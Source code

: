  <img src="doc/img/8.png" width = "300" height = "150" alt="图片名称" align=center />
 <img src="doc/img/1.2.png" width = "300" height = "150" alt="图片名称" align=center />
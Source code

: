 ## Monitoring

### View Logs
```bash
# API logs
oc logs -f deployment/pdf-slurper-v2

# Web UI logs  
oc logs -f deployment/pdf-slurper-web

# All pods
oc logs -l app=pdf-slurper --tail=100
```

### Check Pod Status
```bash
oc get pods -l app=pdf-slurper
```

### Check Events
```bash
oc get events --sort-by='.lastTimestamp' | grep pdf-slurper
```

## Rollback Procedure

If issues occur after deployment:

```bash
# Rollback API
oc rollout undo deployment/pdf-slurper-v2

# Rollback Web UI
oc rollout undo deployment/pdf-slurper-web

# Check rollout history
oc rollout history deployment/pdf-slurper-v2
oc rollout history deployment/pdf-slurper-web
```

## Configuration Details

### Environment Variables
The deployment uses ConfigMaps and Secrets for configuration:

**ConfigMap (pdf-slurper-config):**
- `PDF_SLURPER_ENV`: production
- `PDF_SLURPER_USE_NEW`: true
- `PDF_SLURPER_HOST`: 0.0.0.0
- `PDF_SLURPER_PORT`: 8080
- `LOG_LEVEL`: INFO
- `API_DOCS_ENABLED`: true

Work instruction: Return the lines of the records that include the string "history".

Solution to this task:
# Check rollout history
oc rollout history deployment/pdf-slurper-v2
oc rollout history deployment/pdf-slurper-web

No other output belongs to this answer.